The experimental measurements only happens when the magnetic field trap is turned off, effectively pouring atoms out of the bottle and into a vacuum chamber. Once free, an atom of antihydrogen will contact an atom of normal matter on the trap wall, and the two annihilate each other. This annihilation leaves a signal, evidence of the antihydrogen’s position.
For the charge-measurement experiment, the scientists took advantage of the fact that there were strong electric fields within the trap. “If the antiatom were charged”, says Joel Fajans, physicist at UC and Berkeley Lab “these fields would push the antiatom to the left side or to the right side of the trap, depending on the putative sign of antihydrogen charge.” Analysis of data showed that there was no tendency for the anti-atoms to go to the left or right, implying that the atom was electrically neutral.

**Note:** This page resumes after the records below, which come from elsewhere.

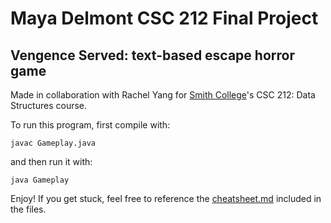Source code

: # Maya Delmont CSC 212 Final Project

## Vengence Served: text-based escape horror game

Made in collaboration with Rachel Yang for [Smith College](https://smith.edu)'s CSC 212: Data Structures course.

To run this program, first compile with:

```
javac Gameplay.java
```

and then run it with:

```
java Gameplay
```

Enjoy! If you get stuck, feel free to reference the [cheatsheet.md](./cheatsheet.md) included in the files.

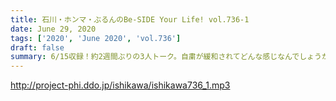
 ```yaml
---
title: 石川・ホンマ・ぶるんのBe-SIDE Your Life! vol.736-1
date: June 29, 2020
tags: ['2020', 'June 2020', 'vol.736']
draft: false
summary: 6/15収録！約2週間ぶりの3人トーク。自粛が緩和されてどんな感じなんでしょうか･･･
---
```


http://project-phi.ddo.jp/ishikawa/ishikawa736_1.mp3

Fajans, Wurtele, and Marcello Baquero-Ruiz and Alex Povilus, both graduate students in the physics department at the University of California, as well as Berkeley post-doc Andre Zhmoginov, Berkeley instructor Andrew Charman, and Berkeley undergraduate Arielle Little, did much of the simulation work and modeling of the system as well as developing statistical techniques for data analysis. The data itself was collected by the entire ALPHA collaboration.
Other recent work by the Berkeley group and Francis Robicheaux at Purdue indicates that future experimental bounds could reach approximately 100 times higher precision using a technique based on an approach called stochastic acceleration.
Previously, Fajans and Wurtele were involved in ALPHA experiments to measure the microwave spectrum of antihydrogen as well as the effects of gravity on antihydrogen, which, as far as experiments can currently determine, interacts with it the same as it does hydrogen. Next up are measurements of the anti-atoms’ energy levels
A better understanding of the properties of antimatter in general and anti atoms in particular is important to solving the so-called Baryogenesis problem, which essentially questions why the universe has more matter than antimatter.
“People have been trying to explain the baryogenesis problem for years without success. It seems that our current understanding is incomplete,” says Fajans. “There are some possible straightforward explanations out there, but physicists wonder if the baryogenesis problem can only be explained by something more interesting or exotic. Anomalies with antihydrogen could be the answer.”
This research was funded in part by the U.S. Department of Energy and the Laboratory Directed Research and Development program at Berkeley Lab.